Start of Block

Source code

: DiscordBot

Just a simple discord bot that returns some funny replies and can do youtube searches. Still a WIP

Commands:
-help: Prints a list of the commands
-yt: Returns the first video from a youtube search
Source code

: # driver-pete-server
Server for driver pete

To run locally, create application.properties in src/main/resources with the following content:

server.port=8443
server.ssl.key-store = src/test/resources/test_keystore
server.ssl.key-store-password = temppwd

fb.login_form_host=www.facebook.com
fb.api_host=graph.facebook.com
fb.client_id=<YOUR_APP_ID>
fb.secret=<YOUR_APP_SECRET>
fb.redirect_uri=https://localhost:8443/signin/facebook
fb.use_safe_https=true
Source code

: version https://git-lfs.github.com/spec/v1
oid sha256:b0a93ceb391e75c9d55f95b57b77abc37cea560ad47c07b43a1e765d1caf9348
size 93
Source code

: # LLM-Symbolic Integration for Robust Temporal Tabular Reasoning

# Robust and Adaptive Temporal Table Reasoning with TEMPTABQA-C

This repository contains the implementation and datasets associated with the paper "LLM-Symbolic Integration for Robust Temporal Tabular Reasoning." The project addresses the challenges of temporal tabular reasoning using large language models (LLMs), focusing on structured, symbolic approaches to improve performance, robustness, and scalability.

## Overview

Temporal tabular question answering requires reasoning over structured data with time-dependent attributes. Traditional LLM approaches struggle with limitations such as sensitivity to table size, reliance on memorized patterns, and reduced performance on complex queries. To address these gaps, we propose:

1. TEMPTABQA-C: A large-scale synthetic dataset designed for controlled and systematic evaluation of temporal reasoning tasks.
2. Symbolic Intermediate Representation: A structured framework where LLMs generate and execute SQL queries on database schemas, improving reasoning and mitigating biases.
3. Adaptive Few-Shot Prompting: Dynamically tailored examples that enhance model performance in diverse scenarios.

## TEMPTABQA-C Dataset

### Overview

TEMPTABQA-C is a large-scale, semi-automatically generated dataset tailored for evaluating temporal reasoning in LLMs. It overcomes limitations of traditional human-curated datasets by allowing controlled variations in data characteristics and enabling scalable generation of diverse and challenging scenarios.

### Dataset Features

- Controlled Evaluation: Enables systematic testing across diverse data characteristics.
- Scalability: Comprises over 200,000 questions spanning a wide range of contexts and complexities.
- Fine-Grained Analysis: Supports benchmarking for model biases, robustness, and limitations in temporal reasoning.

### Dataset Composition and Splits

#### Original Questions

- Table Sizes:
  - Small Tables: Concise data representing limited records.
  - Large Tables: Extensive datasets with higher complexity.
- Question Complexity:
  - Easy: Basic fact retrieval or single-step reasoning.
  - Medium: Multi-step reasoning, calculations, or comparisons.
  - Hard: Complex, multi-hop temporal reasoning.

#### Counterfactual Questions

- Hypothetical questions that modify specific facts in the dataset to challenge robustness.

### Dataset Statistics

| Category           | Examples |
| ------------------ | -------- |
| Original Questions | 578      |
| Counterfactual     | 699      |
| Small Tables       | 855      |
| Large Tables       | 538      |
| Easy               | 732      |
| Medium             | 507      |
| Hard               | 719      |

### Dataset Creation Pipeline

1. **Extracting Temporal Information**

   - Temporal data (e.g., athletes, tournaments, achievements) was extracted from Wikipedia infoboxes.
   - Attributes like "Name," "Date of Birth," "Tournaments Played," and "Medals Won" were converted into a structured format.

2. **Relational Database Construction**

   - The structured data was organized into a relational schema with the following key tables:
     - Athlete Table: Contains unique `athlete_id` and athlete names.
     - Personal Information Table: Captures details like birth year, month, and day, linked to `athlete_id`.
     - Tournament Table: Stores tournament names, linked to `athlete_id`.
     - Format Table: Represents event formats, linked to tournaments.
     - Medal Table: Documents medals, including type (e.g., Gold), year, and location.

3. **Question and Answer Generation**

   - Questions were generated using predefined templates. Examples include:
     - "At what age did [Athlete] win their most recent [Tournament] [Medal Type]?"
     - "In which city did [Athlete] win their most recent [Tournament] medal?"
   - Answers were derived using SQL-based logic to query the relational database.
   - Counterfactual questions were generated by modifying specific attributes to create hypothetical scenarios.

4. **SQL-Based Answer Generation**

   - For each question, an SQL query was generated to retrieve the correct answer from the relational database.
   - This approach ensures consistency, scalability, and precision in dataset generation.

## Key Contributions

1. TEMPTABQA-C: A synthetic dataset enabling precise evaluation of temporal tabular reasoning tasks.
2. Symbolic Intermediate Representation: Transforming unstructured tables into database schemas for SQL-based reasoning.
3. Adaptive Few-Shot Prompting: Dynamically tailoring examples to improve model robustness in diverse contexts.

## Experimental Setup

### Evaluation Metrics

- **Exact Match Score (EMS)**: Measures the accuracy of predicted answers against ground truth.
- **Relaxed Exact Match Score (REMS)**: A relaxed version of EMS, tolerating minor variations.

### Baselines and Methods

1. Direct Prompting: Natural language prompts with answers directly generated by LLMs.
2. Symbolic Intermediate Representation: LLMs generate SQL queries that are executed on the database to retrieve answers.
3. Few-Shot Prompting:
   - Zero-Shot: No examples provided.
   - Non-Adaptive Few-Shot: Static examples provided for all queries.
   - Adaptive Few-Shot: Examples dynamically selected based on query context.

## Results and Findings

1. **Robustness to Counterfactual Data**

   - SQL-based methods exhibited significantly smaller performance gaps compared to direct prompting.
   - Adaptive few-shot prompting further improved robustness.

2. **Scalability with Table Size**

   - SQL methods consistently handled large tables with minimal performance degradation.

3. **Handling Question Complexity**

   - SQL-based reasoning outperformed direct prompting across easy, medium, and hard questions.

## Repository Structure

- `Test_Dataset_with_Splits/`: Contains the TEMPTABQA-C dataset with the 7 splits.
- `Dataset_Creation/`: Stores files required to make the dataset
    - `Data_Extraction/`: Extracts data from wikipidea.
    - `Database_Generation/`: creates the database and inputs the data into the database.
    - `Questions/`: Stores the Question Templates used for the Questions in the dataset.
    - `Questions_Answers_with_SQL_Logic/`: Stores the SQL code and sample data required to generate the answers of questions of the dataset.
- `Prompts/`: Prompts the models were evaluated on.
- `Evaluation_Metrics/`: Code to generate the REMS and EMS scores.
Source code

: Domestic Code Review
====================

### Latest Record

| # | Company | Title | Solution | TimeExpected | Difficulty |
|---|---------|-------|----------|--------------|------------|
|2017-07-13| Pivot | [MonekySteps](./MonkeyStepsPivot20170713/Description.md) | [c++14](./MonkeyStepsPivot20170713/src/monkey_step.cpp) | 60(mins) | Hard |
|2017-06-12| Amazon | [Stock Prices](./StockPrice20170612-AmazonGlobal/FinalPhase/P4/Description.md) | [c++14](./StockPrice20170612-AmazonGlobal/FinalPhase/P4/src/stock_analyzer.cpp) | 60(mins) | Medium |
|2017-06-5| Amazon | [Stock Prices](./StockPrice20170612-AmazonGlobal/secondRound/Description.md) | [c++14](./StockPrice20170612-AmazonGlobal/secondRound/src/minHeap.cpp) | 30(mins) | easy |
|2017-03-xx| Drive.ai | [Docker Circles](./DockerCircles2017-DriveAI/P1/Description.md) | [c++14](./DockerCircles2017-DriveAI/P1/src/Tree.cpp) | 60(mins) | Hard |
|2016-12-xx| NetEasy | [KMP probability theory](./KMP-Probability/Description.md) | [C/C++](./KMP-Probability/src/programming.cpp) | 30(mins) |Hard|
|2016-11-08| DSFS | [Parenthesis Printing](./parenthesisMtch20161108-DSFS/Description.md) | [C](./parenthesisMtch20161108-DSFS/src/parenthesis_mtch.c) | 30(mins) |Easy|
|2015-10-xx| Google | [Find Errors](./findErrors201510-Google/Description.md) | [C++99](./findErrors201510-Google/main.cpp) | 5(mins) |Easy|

End of Block

**Work required:**
All that is needed is the exact run of lines above from the line containing "### Baselines and Methods" through the line containing "3. **Handling Question Complexity**", both of them included.

**Solution for this problem:**
### Baselines and Methods

1. Direct Prompting: Natural language prompts with answers directly generated by LLMs.
2. Symbolic Intermediate Representation: LLMs generate SQL queries that are executed on the database to retrieve answers.
3. Few-Shot Prompting:
   - Zero-Shot: No examples provided.
   - Non-Adaptive Few-Shot: Static examples provided for all queries.
   - Adaptive Few-Shot: Examples dynamically selected based on query context.

## Results and Findings

1. **Robustness to Counterfactual Data**

   - SQL-based methods exhibited significantly smaller performance gaps compared to direct prompting.
   - Adaptive few-shot prompting further improved robustness.

2. **Scalability with Table Size**

   - SQL methods consistently handled large tables with minimal performance degradation.

3. **Handling Question Complexity**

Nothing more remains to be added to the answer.